The real evil, horror and fire, however, do not lie in such generated stupidities, but in information that people in a more thoughtful way distribute on the Internet – nowadays, probably mainly on Facebook groups.

I will not hide that some of these cases really amuse me, because that’s what some “information” comes from – from screwing others up and making fun of them.

The American general Kuf Drahrepus greeting Poland several times a month is a classic, the face of the Polish Pope or the prime minister of our country, reworked thousands of times to pretend to be the face of a completely different, imaginary person, is also a common thing in Międzynet.

However, there is a certain risk in this – as it turns out, people are able to swallow anything – and hang around with it all for a long time, without verifying the information at all. Internet jokes are amusing – while some data is deeply saddening.

Let’s check if the Poles are checking

Have you ever wondered what is the scale of Internet use in Poland? Well, according to the latest data, 92% of households in our country are connected to the Internet, which means a giant leap in five years – in 2016 the level of access to funny cats was 80%.

For the entire European Union it is on average… well, you won’t guess.
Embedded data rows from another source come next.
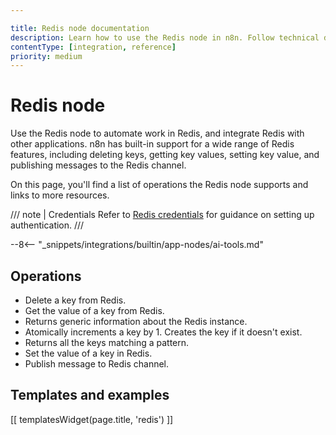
 ```yaml
---

title: Redis node documentation
description: Learn how to use the Redis node in n8n. Follow technical documentation to integrate Redis node into your workflows.
contentType: [integration, reference]
priority: medium
---
```


# Redis node

Use the Redis node to automate work in Redis, and integrate Redis with other applications. n8n has built-in support for a wide range of Redis features, including deleting keys, getting key values, setting key value, and publishing messages to the Redis channel.  

On this page, you'll find a list of operations the Redis node supports and links to more resources.

/// note | Credentials
Refer to [Redis credentials](/integrations/builtin/credentials/redis.md) for guidance on setting up authentication. 
///

--8<-- "_snippets/integrations/builtin/app-nodes/ai-tools.md"

## Operations

* Delete a key from Redis.
* Get the value of a key from Redis.
* Returns generic information about the Redis instance.
* Atomically increments a key by 1. Creates the key if it doesn't exist.
* Returns all the keys matching a pattern.
* Set the value of a key in Redis.
* Publish message to Redis channel.

## Templates and examples

<!-- see https://www.notion.so/n8n/Pull-in-templates-for-the-integrations-pages-37c716837b804d30a33b47475f6e3780 -->
[[ templatesWidget(page.title, 'redis') ]]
Also 92%, although five years ago the indicator was slightly higher than in the case of Poland alone – 84%. 90% of this is access to a broadband net – a decade ago it was only 65%. Of course, to this day,

both in Poland and across the continent, there are people who are digitally excluded – in terms of access to the Internet in general – but nowadays the vast majority of us lead a second life on the Internet. And from there it gets its information.
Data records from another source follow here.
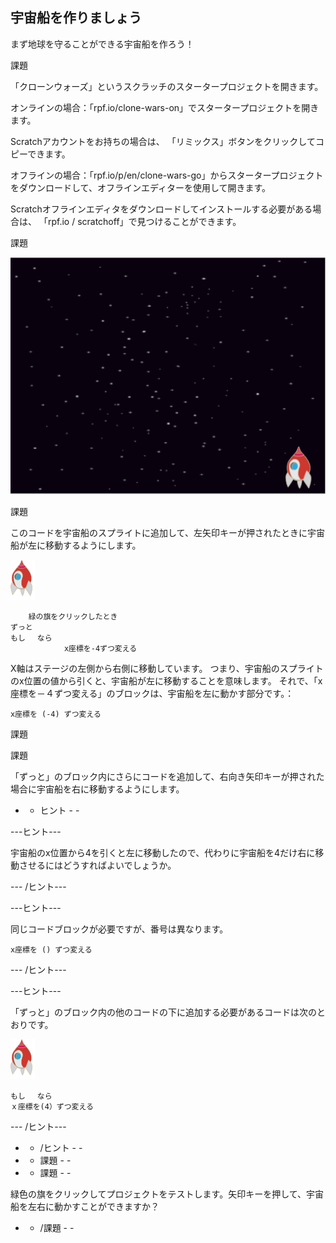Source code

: ## 宇宙船を作りましょう

まず地球を守ることができる宇宙船を作ろう！

課題

「クローンウォーズ」というスクラッチのスタータープロジェクトを開きます。

オンラインの場合：「rpf.io/clone-wars-on」でスタータープロジェクトを開きます。

Scratchアカウントをお持ちの場合は、 「リミックス」ボタンをクリックしてコピーできます。

オフラインの場合：「rpf.io/p/en/clone-wars-go」からスタータープロジェクトをダウンロードして、オフラインエディターを使用して開きます。

Scratchオフラインエディタをダウンロードしてインストールする必要がある場合は、 「rpf.io / scratchoff」で見つけることができます。

課題

![スタータープロジェクト](images/starter-project.png)

課題

このコードを宇宙船のスプライトに追加して、左矢印キーが押されたときに宇宙船が左に移動するようにします。

![ロケットスプライト](images/rocket-sprite.png)

```blocks3
    緑の旗をクリックしたとき
ずっと 
もし　 なら
            x座標を-4ずつ変える
```

X軸はステージの左側から右側に移動しています。 つまり、宇宙船のスプライトのx位置の値から引くと、宇宙船が左に移動することを意味します。 それで、「x座標を－４ずつ変える」のブロックは、宇宙船を左に動かす部分です。：

```blocks3
x座標を (-4) ずつ変える
```

課題

課題

「ずっと」のブロック内にさらにコードを追加して、右向き矢印キーが押された場合に宇宙船を右に移動するようにします。

- - ヒント - -

\---ヒント\---

宇宙船のx位置から4を引くと左に移動したので、代わりに宇宙船を4だけ右に移動させるにはどうすればよいでしょうか。

\--- /ヒント\---

\---ヒント\---

同じコードブロックが必要ですが、番号は異なります。

```blocks3
x座標を () ずつ変える
```

\--- /ヒント\---

\---ヒント\---

「ずっと」のブロック内の他のコードの下に追加する必要があるコードは次のとおりです。

![ロケットスプライト](images/rocket-sprite.png)

```blocks3
もし　 なら
ｘ座標を(4）ずつ変える
```

\--- /ヒント\---

- - /ヒント - -

- - 課題 - -

- - 課題 - -

緑色の旗をクリックしてプロジェクトをテストします。矢印キーを押して、宇宙船を左右に動かすことができますか？

- - /課題 - -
And now we come to the clue: in the light of statistics, how does fact-checking fall out among average eaters? For wallpapers, let’s first take the EU average (excluding Italy for some reason): according to Eurostat, it is ..

23%. Such a part of internet users decided to check whether the information found by them on various websites and social media is consistent with reality. It is worth adding that the study was conducted looking at na time slice of three months, and the studied group was in the age range of 16-74.

This 23% is not too impressive, but if we move on to Poland’s result, it is even worse. Unfortunately, Poles are third from the bottom in this statistic with a result of only 16% – only Romanians and Lithuanians are worse than us. Equally bad – Bulgarians, but this example of Slavic solidarity is not very uplifting.

Who is the best? Well, I have always been used to the fact that in Europe (or – narrowing a bit – in the EU countries) the Scandinavian countries dominate in the topics of the Internet, digitization, computers, but this time it is a surprise – the Dutch came first with 45%, the second were Luxembourgers (41%) and the third Irish (39%).

“Only” was Sweden in fourth place (36%), although it is worth noting that a handful of non-EU countries were also surveyed and such Norway had a result of 38%. The Nordic countries also performed well outside the EU (39%) and Finland (34%). Interestingly, our southern neighbors, the Slovaks, had a result almost twice as high as we (29%).